• BRIEF: Count how many lines in the data hold "xref". Only the number.

• DATA RECORDS:
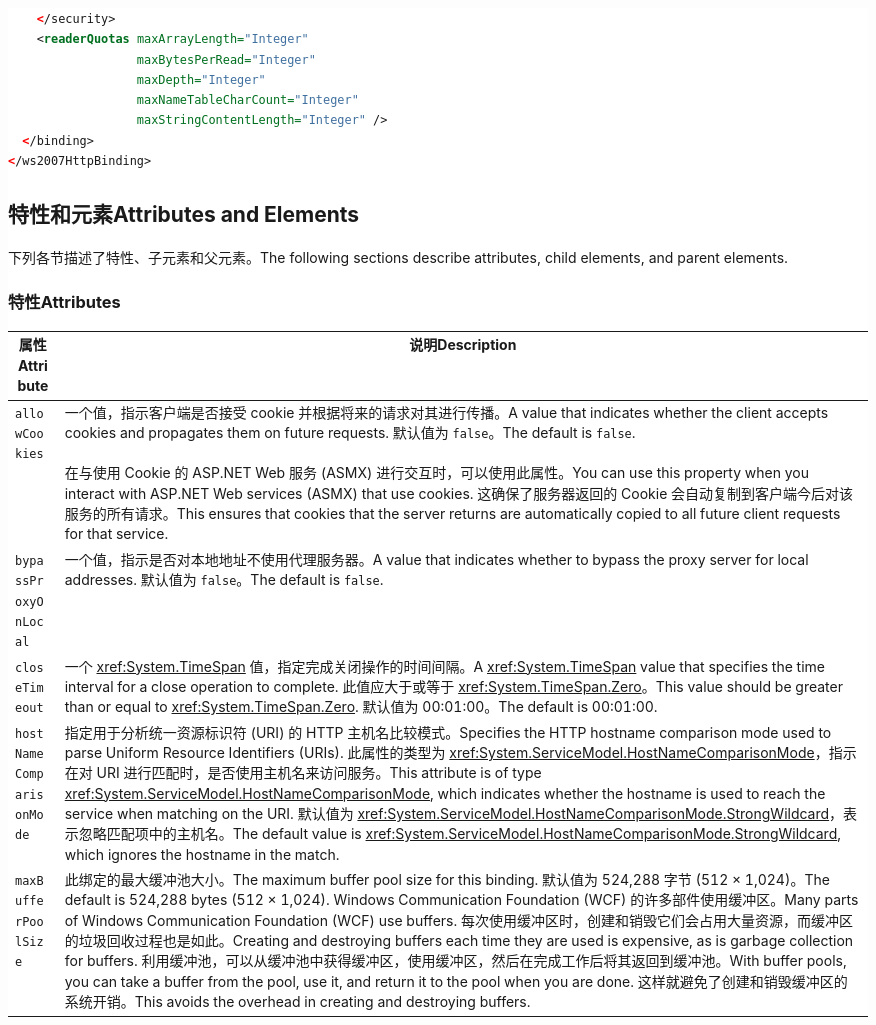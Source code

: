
 ```xml  
    </security>
    <readerQuotas maxArrayLength="Integer"
                  maxBytesPerRead="Integer"
                  maxDepth="Integer"
                  maxNameTableCharCount="Integer"
                  maxStringContentLength="Integer" />
  </binding>
</ws2007HttpBinding>
```  
  
## <a name="attributes-and-elements"></a><span data-ttu-id="180d5-104">特性和元素</span><span class="sxs-lookup"><span data-stu-id="180d5-104">Attributes and Elements</span></span>  

 <span data-ttu-id="180d5-105">下列各节描述了特性、子元素和父元素。</span><span class="sxs-lookup"><span data-stu-id="180d5-105">The following sections describe attributes, child elements, and parent elements.</span></span>  
  
### <a name="attributes"></a><span data-ttu-id="180d5-106">特性</span><span class="sxs-lookup"><span data-stu-id="180d5-106">Attributes</span></span>  
  
|<span data-ttu-id="180d5-107">属性</span><span class="sxs-lookup"><span data-stu-id="180d5-107">Attribute</span></span>|<span data-ttu-id="180d5-108">说明</span><span class="sxs-lookup"><span data-stu-id="180d5-108">Description</span></span>|  
|---------------|-----------------|  
|`allowCookies`|<span data-ttu-id="180d5-109">一个值，指示客户端是否接受 cookie 并根据将来的请求对其进行传播。</span><span class="sxs-lookup"><span data-stu-id="180d5-109">A value that indicates whether the client accepts cookies and propagates them on future requests.</span></span> <span data-ttu-id="180d5-110">默认值为 `false`。</span><span class="sxs-lookup"><span data-stu-id="180d5-110">The default is `false`.</span></span><br /><br /> <span data-ttu-id="180d5-111">在与使用 Cookie 的 ASP.NET Web 服务 (ASMX) 进行交互时，可以使用此属性。</span><span class="sxs-lookup"><span data-stu-id="180d5-111">You can use this property when you interact with ASP.NET Web services (ASMX) that use cookies.</span></span> <span data-ttu-id="180d5-112">这确保了服务器返回的 Cookie 会自动复制到客户端今后对该服务的所有请求。</span><span class="sxs-lookup"><span data-stu-id="180d5-112">This ensures that cookies that the server returns are automatically copied to all future client requests for that service.</span></span>|  
|`bypassProxyOnLocal`|<span data-ttu-id="180d5-113">一个值，指示是否对本地地址不使用代理服务器。</span><span class="sxs-lookup"><span data-stu-id="180d5-113">A value that indicates whether to bypass the proxy server for local addresses.</span></span> <span data-ttu-id="180d5-114">默认值为 `false`。</span><span class="sxs-lookup"><span data-stu-id="180d5-114">The default is `false`.</span></span>|  
|`closeTimeout`|<span data-ttu-id="180d5-115">一个 <xref:System.TimeSpan> 值，指定完成关闭操作的时间间隔。</span><span class="sxs-lookup"><span data-stu-id="180d5-115">A <xref:System.TimeSpan> value that specifies the time interval for a close operation to complete.</span></span> <span data-ttu-id="180d5-116">此值应大于或等于 <xref:System.TimeSpan.Zero>。</span><span class="sxs-lookup"><span data-stu-id="180d5-116">This value should be greater than or equal to <xref:System.TimeSpan.Zero>.</span></span> <span data-ttu-id="180d5-117">默认值为 00:01:00。</span><span class="sxs-lookup"><span data-stu-id="180d5-117">The default is 00:01:00.</span></span>|  
|`hostNameComparisonMode`|<span data-ttu-id="180d5-118">指定用于分析统一资源标识符 (URI) 的 HTTP 主机名比较模式。</span><span class="sxs-lookup"><span data-stu-id="180d5-118">Specifies the HTTP hostname comparison mode used to parse Uniform Resource Identifiers (URIs).</span></span> <span data-ttu-id="180d5-119">此属性的类型为 <xref:System.ServiceModel.HostNameComparisonMode>，指示在对 URI 进行匹配时，是否使用主机名来访问服务。</span><span class="sxs-lookup"><span data-stu-id="180d5-119">This attribute is of type <xref:System.ServiceModel.HostNameComparisonMode>, which indicates whether the hostname is used to reach the service when matching on the URI.</span></span> <span data-ttu-id="180d5-120">默认值为 <xref:System.ServiceModel.HostNameComparisonMode.StrongWildcard>，表示忽略匹配项中的主机名。</span><span class="sxs-lookup"><span data-stu-id="180d5-120">The default value is <xref:System.ServiceModel.HostNameComparisonMode.StrongWildcard>, which ignores the hostname in the match.</span></span>|  
|`maxBufferPoolSize`|<span data-ttu-id="180d5-121">此绑定的最大缓冲池大小。</span><span class="sxs-lookup"><span data-stu-id="180d5-121">The maximum buffer pool size for this binding.</span></span> <span data-ttu-id="180d5-122">默认值为 524,288 字节 (512 × 1,024)。</span><span class="sxs-lookup"><span data-stu-id="180d5-122">The default is 524,288 bytes (512 × 1,024).</span></span> <span data-ttu-id="180d5-123">Windows Communication Foundation (WCF) 的许多部件使用缓冲区。</span><span class="sxs-lookup"><span data-stu-id="180d5-123">Many parts of Windows Communication Foundation (WCF) use buffers.</span></span> <span data-ttu-id="180d5-124">每次使用缓冲区时，创建和销毁它们会占用大量资源，而缓冲区的垃圾回收过程也是如此。</span><span class="sxs-lookup"><span data-stu-id="180d5-124">Creating and destroying buffers each time they are used is expensive, as is garbage collection for buffers.</span></span> <span data-ttu-id="180d5-125">利用缓冲池，可以从缓冲池中获得缓冲区，使用缓冲区，然后在完成工作后将其返回到缓冲池。</span><span class="sxs-lookup"><span data-stu-id="180d5-125">With buffer pools, you can take a buffer from the pool, use it, and return it to the pool when you are done.</span></span> <span data-ttu-id="180d5-126">这样就避免了创建和销毁缓冲区的系统开销。</span><span class="sxs-lookup"><span data-stu-id="180d5-126">This avoids the overhead in creating and destroying buffers.</span></span>|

• ANSWER TO THE EXERCISE: 2